Re: [PATCH v3 1/2] exec: add PR_HIDE_SELF_EXE prctl

From: Giuseppe Scrivano
Date: Tue Jan 31 2023 - 09:18:14 EST


Christian Brauner <brauner@xxxxxxxxxx> writes:

> On Mon, Jan 30, 2023 at 10:53:31AM +0100, Christian Brauner wrote:
>> On Sun, Jan 29, 2023 at 01:12:45PM -0500, Colin Walters wrote:
>> >
>> >
>> > On Sun, Jan 29, 2023, at 11:58 AM, Christian Brauner wrote:
>> > > On Sun, Jan 29, 2023 at 08:59:32AM -0500, Colin Walters wrote:
>> > >>
>> > >>
>> > >> On Wed, Jan 25, 2023, at 11:30 AM, Giuseppe Scrivano wrote:
>> > >> >
>> > >> > After reading some comments on the LWN.net article, I wonder if
>> > >> > PR_HIDE_SELF_EXE should apply to CAP_SYS_ADMIN in the initial user
>> > >> > namespace or if in this case root should keep the privilege to inspect
>> > >> > the binary of a process.
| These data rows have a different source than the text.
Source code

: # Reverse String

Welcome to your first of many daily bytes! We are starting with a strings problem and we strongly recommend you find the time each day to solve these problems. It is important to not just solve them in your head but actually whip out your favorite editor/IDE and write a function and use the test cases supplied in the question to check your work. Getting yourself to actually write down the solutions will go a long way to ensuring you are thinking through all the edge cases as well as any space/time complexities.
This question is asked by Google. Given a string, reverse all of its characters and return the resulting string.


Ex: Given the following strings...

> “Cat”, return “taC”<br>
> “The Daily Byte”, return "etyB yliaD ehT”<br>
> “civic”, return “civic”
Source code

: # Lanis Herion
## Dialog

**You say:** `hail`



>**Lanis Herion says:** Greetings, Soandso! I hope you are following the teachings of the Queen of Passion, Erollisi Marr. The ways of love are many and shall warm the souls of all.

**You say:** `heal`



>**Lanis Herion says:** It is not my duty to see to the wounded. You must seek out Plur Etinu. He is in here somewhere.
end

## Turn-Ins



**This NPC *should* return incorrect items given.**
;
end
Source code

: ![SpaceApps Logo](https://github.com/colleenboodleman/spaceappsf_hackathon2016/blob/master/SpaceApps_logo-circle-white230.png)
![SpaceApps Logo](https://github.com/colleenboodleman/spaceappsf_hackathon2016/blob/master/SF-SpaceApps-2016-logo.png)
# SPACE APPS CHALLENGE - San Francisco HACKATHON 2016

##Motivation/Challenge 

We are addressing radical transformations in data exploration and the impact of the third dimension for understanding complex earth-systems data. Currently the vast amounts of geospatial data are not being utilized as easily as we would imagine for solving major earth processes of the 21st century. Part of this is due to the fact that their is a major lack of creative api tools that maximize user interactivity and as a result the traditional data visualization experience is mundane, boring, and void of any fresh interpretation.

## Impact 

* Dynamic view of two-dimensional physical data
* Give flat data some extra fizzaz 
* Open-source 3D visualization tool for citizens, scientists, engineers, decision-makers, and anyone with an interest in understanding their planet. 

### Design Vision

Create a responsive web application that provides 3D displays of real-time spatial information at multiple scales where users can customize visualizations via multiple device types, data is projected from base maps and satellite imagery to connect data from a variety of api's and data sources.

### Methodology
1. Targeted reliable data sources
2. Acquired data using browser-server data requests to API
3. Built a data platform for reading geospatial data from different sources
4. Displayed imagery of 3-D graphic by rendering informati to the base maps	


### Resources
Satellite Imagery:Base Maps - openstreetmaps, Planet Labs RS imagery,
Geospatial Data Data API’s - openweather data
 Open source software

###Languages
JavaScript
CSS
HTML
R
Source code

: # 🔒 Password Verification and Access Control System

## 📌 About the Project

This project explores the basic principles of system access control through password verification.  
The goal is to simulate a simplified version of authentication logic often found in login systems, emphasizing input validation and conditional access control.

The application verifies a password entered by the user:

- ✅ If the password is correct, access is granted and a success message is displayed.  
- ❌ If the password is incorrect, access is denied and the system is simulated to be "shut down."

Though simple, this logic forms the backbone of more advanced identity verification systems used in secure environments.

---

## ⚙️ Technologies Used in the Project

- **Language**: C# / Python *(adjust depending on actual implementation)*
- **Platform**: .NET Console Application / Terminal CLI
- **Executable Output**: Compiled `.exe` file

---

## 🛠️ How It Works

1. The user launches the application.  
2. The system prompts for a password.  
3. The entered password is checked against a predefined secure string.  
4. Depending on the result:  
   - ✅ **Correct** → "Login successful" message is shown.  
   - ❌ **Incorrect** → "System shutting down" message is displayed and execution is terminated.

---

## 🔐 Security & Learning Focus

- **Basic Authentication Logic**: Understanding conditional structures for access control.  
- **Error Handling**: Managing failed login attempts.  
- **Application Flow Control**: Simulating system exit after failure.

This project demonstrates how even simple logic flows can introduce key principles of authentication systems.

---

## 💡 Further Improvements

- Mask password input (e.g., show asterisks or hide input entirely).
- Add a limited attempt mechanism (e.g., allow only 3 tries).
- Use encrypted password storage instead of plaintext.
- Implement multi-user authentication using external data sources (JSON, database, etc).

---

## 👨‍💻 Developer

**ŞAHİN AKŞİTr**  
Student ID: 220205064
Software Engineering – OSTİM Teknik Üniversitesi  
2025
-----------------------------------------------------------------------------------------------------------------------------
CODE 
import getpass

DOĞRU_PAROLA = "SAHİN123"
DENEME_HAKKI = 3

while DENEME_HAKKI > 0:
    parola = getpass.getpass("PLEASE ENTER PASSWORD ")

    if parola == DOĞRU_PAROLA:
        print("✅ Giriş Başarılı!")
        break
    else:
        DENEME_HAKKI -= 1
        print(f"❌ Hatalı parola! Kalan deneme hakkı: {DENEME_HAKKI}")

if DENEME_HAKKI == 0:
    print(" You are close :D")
If a container runs with that many privileges
>> > >> > then it has already other ways to damage the host anyway.
>> > >>
>> > >> Right, that's what I was trying to express with the "make it
>> > >> work the same as map_files". Hiding the entry entirely even
>> > >> for initial-namespace-root (real root) seems like it's going to
>> > >> potentially confuse profiling/tracing/debugging tools for no
>> > >> good reason.
>> > >
>> > > If this can be circumvented via CAP_SYS_ADMIN
>> >
>> > To be clear, I'm proposing CAP_SYS_ADMIN in the current user
>> > namespace at the time of the prctl(). (Or if keeping around a
>> > reference just for this is too problematic, perhaps hardcoding to
>> > the init ns)
>>
>> Oh no, I fully understand. The point was that the userspace fix protects
>> even against attackers with CAP_SYS_ADMIN in init_user_ns. And that was
>> important back then and is still relevant today for some workloads.
>>
>> For unprivileged containers where host and container are separate by a
>> meaningful user namespace boundary this whole mitigation is irrelevant
>> as the binary can't be overwritten.
>>
>> >
>> > A process with CAP_SYS_ADMIN in a child namespace would still not be able to read the binary.
>> >
>> > > then this mitigation
>> > > becomes immediately way less interesting because the userspace
>> > > mitigation we came up with protects against CAP_SYS_ADMIN as well
>> > > without any regression risk.
>> >
>> > The userspace mitigation here being "clone self to memfd"? But that's a sufficiently ugly workaround that it's created new problems; see https://lwn.net/Articles/918106/
>>
>> But this is a problem with the memfd api not with the fix. Following the
>> thread the ability to create executable memfds will stay around. As it
>> should be given how long this has been supported. And they have backward
>> compatibility in mind which is great.
>
> Following up from yesterday's promise to check with the criu org I'm
> part of: this is going to break criu unforunately as it dumps (and
> restores) /proc/self/exe. Even with an escape hatch we'd still risk
> breaking it. Whereas again, the memfd solution doesn't cause those
> issues.
>
> Don't get me wrong it's pretty obvious that I was pretty supportive of
> this fix especially because it looked rather simple but this is turning
> out to be less simple than we tought. I don't think that this is worth
> it given the functioning fixes we already have.
>
> The good thing is that - even if it will take a longer - that Aleksa's
> patchset will provide a more general solution by making it possible for
> runc/crun/lxc to open the target binary with a restricted upgrade mask
> making it impossible to open the binary read-write again. This won't
> break criu and will fix this issue and is generally useful.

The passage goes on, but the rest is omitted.